No, I don’t think there are any changes required on the CTA side. I just want to make sure there is nothing else that CTA would like in this (last) EOS 4 release.
Sorry for the hassle. Do you have any update on this issue?
Yes, we will have a new EOS 4 release with the two fixes that you are interested in by the end of the week.
We just released EOS 4.8.104 that includes the two fixes you are interested in. You can get the packages from the usual location:
Thank you so much for this! The rpms will be picked up by our repo server tonight and we test and push this version in production next week.
We installed EOS 4.8.104 on our preprod instance.

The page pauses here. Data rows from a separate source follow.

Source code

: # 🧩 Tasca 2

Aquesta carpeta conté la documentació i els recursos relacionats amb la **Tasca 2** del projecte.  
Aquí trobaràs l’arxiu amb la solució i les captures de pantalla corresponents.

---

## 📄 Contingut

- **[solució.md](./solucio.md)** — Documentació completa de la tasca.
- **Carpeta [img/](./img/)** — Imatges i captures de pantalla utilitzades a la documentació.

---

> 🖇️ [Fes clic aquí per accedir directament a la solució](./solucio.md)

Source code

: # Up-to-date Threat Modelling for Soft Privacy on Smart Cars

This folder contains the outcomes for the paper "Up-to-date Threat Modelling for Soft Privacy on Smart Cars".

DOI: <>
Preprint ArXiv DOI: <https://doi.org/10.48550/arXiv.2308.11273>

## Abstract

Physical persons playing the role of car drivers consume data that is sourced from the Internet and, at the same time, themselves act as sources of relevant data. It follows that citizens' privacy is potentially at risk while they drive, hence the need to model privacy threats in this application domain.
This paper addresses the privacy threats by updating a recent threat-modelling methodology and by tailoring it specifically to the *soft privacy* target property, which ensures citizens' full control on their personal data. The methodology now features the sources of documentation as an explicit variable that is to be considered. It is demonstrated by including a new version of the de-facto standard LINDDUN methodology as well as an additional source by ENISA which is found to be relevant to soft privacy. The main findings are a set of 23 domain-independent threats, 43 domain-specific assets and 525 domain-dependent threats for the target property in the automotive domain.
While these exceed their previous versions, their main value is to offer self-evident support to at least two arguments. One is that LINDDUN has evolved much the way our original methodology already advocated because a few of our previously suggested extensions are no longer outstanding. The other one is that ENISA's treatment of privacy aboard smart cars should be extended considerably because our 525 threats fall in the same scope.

Everything works as expected except WebDAV reads: when I try to copy of out of EOS a file that has been staged from tape I get the following error
Copying https://antares-preprod.stfc.ac.uk:9000/eos/antarespreprodtier1/dteam/random_400MB [FAILED] after 0s
gfal-copy error: 112 (Host is down) - Result (Neon): Invalid Content-Length in response after 1 attempts
Can you please post the fileinfo about this particular file you are trying to read out?

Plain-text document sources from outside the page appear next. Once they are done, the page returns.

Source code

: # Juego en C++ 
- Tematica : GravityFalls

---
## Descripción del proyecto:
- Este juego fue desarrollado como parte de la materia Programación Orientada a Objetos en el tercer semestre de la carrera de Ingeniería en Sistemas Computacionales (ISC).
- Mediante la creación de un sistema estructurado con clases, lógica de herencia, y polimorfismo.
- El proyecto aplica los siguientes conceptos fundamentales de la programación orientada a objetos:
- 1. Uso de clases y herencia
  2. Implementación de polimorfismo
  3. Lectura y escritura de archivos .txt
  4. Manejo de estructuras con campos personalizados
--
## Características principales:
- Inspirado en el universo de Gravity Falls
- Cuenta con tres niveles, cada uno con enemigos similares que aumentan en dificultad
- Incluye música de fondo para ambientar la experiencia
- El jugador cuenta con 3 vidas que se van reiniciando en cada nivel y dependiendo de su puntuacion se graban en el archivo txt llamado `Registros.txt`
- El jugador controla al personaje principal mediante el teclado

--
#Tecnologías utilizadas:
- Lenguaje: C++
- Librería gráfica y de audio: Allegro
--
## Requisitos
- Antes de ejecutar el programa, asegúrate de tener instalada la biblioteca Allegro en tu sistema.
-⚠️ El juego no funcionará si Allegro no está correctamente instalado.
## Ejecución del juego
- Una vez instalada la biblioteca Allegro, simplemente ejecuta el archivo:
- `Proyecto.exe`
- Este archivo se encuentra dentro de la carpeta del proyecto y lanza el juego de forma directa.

eos fileinfo /eos/antarespreprodtier1/dteam/random_400MB random_400MB_local
Also retry to copy operation and please send the MGM logs for the corresponding interval of time.

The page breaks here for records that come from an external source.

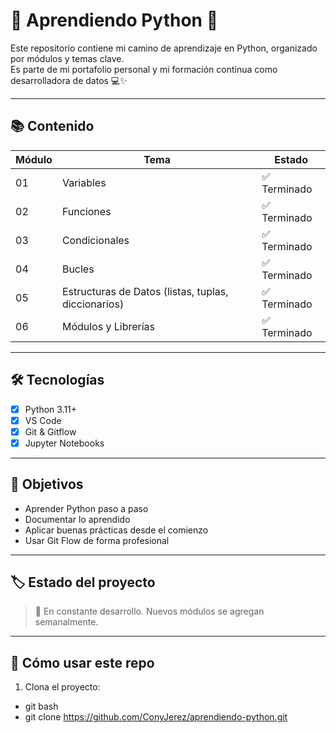 # 🐍 Aprendiendo Python 🐍

Este repositorio contiene mi camino de aprendizaje en Python, organizado por módulos y temas clave.  
Es parte de mi portafolio personal y mi formación continua como desarrolladora de datos 💻✨

---

## 📚 Contenido

| Módulo | Tema | Estado |
|--------|------|--------|
| 01 | Variables | ✅ Terminado |
| 02 | Funciones | ✅ Terminado |
| 03 | Condicionales | ✅ Terminado  |
| 04 | Bucles | ✅ Terminado  |
| 05 | Estructuras de Datos (listas, tuplas, diccionarios) | ✅ Terminado |
| 06 | Módulos y Librerías | ✅ Terminado |

---

## 🛠 Tecnologías

- [x] Python 3.11+
- [x] VS Code
- [x] Git & Gitflow
- [x] Jupyter Notebooks

---

## 🚀 Objetivos

- Aprender Python paso a paso
- Documentar lo aprendido
- Aplicar buenas prácticas desde el comienzo
- Usar Git Flow de forma profesional

---

## 🏷️ Estado del proyecto

> 🚧 En constante desarrollo. Nuevos módulos se agregan semanalmente.

---

## 📌 Cómo usar este repo

1. Clona el proyecto:
- git bash
- git clone https://github.com/ConyJerez/aprendiendo-python.git
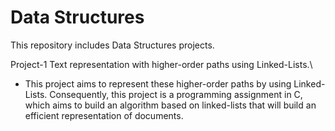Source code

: # Data Structures
  This repository includes Data Structures projects.
  
   Project-1
   Text representation with higher-order paths using Linked-Lists.\
  - This project aims to represent these higher-order paths by using 
   Linked-Lists. Consequently, this project is a programming assignment in C, which aims to build an algorithm based on linked-lists that will build an efficient representation of documents.
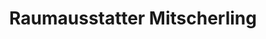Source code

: ---
title: "Raumausstatter Mitscherling"
url: /grossharthau/raumausstatter-mitscherling/
shop: Raumausstattung
---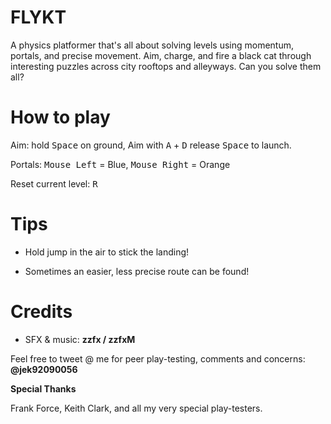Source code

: # FLYKT

A physics platformer that's all about solving levels using momentum, portals, and precise movement. Aim, charge, and fire a black cat through interesting puzzles across city rooftops and alleyways. Can you solve them all?

# How to play

Aim: hold <kbd>Space</kbd> on ground, Aim with <kbd>A</kbd> + <kbd>D</kbd>  release <kbd>Space</kbd> to launch.

Portals: <kbd>Mouse Left</kbd> = Blue, <kbd>Mouse Right</kbd> = Orange

Reset current level: <kbd>R</kbd>

# Tips

* Hold jump in the air to stick the landing!

* Sometimes an easier, less precise route can be found!

# Credits

* SFX & music: **zzfx / zzfxM** 

Feel free to tweet @ me for peer play-testing, comments and concerns: **@jek92090056**

**Special Thanks**

Frank Force, Keith Clark, and all my very special play-testers.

[root@antares-eos94 ~]# eos fileinfo /eos/antarespreprodtier1/dteam/random_400MB
File: ‘/eos/antarespreprodtier1/dteam/random_400MB’ Flags: 0644
Modify: Mon Sep 4 16:46:41 2023 Timestamp: 1693842401.548262000
Change: Wed Sep 6 10:29:46 2023 Timestamp: 1693992586.373337113
Birth: Mon Sep 4 16:46:39 2023 Timestamp: 1693842399.643205390
CUid: 36300 CGid: 24311 Fxid: 2faf080c Fid: 800000012 Pid: 800000004 Pxid: 2faf0804
XStype: adler XS: eb 8b 07 de ETAGs: “214748368021225472:eb8b07de”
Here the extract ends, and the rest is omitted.